TC09602 - [2025] UKFTT 00930 (TC)
First-tier Tribunal (Tax Chamber)

TC09602 - [2025] UKFTT 00930 (TC)

Fecha: 08-Jul-2025

The first Martland stage

The first Martland stage

101.

The first stage is to establish the length of the delay and whether it is serious and/or significant.

102.

The direction for the Appellant to file witness evidence required compliance by 15 September 2023. Despite the Tribunal’s warning letter and the Unless Order, there was no compliance and the appeal was struck out almost three months later, on 7 December 2023. I find that this was a serious delay, which persisted despite the issuance of the Unless Order.

103.

In R (oao Hysaj) v SSHD [2015] 1 WLR 2472 at [51] the Court of Appeal said that “significant” was to be understood “in the sense of having an effect on the proceedings”, and continued at [54]:

“Of course, the applicant may in some cases be able to satisfy the court that the delay, although substantial, has not had any practical effect on the course of the proceedings, but the longer the delay, the less likely it is that he will be able to do so…One reason for limiting the time for filing a notice of appeal is to promote finality in litigation.

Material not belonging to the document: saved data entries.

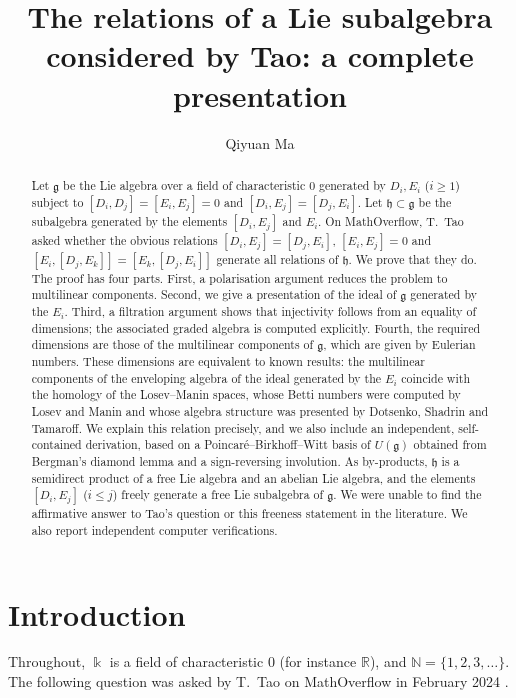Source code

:\documentclass[11pt]{amsart}
\title[Relations in a Lie algebra of Tao]{The relations of a Lie subalgebra considered by Tao: a complete presentation}
\author{Qiyuan Ma}
\date{}
\theoremstyle{definition}
\theoremstyle{remark}
\newcommand{\N}{\mathbb{N}}
\newcommand{\R}{\mathbb{R}}
\newcommand{\kk}{\Bbbk}
\newcommand{\g}{\mathfrak{g}}
\newcommand{\h}{\mathfrak{h}}
\begin{document}
\begin{abstract}
Let $\g$ be the Lie algebra over a field of characteristic $0$ generated by $D_i,E_i$ ($i\ge 1$) subject to $[D_i,D_j]=[E_i,E_j]=0$ and $[D_i,E_j]=[D_j,E_i]$. Let $\h\subset\g$ be the subalgebra generated by the elements $[D_i,E_j]$ and $E_i$. On MathOverflow, T.~Tao asked whether the obvious relations $[D_i,E_j]=[D_j,E_i]$, $[E_i,E_j]=0$ and $[E_i,[D_j,E_k]]=[E_k,[D_j,E_i]]$ generate all relations of $\h$. We prove that they do. The proof has four parts. First, a polarisation argument reduces the problem to multilinear components. Second, we give a presentation of the ideal of $\g$ generated by the $E_i$. Third, a filtration argument shows that injectivity follows from an equality of dimensions; the associated graded algebra is computed explicitly. Fourth, the required dimensions are those of the multilinear components of $\g$, which are given by Eulerian numbers. These dimensions are equivalent to known results: the multilinear components of the enveloping algebra of the ideal generated by the $E_i$ coincide with the homology of the Losev--Manin spaces, whose Betti numbers were computed by Losev and Manin and whose algebra structure was presented by Dotsenko, Shadrin and Tamaroff. We explain this relation precisely, and we also include an independent, self-contained derivation, based on a Poincar\'e--Birkhoff--Witt basis of $U(\g)$ obtained from Bergman's diamond lemma and a sign-reversing involution. As by-products, $\h$ is a semidirect product of a free Lie algebra and an abelian Lie algebra, and the elements $[D_i,E_j]$ ($i\le j$) freely generate a free Lie subalgebra of $\g$. We were unable to find the affirmative answer to Tao's question or this freeness statement in the literature. We also report independent computer verifications.
\end{abstract}

\maketitle

\section{Introduction}

Throughout, $\kk$ is a field of characteristic $0$ (for instance $\R$), and $\N=\{1,2,3,\dots\}$. The following question was asked by T.~Tao on MathOverflow in February 2024 \cite{MO}.
\end{document}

Parties need to know where they stand. Delay of the kind that occurred in this case undermines that objective.”

104.

Here, the proceedings could not continue until the Tribunal and HMRC had received Mr Gill’s witness evidence, or had been told that no witness evidence would be filed. That is because the extent and nature of witness evidence affects the length of the hearing, and because the availability of any witness has to be considered when the parties provided dates to avoid. The delay was thus significant as well as serious.

The second Martland stage

105.

There were two possible reasons for the delay: Mr Gill’s health conditions and TMS’s failures to reply to the directions and other correspondence from the Tribunal.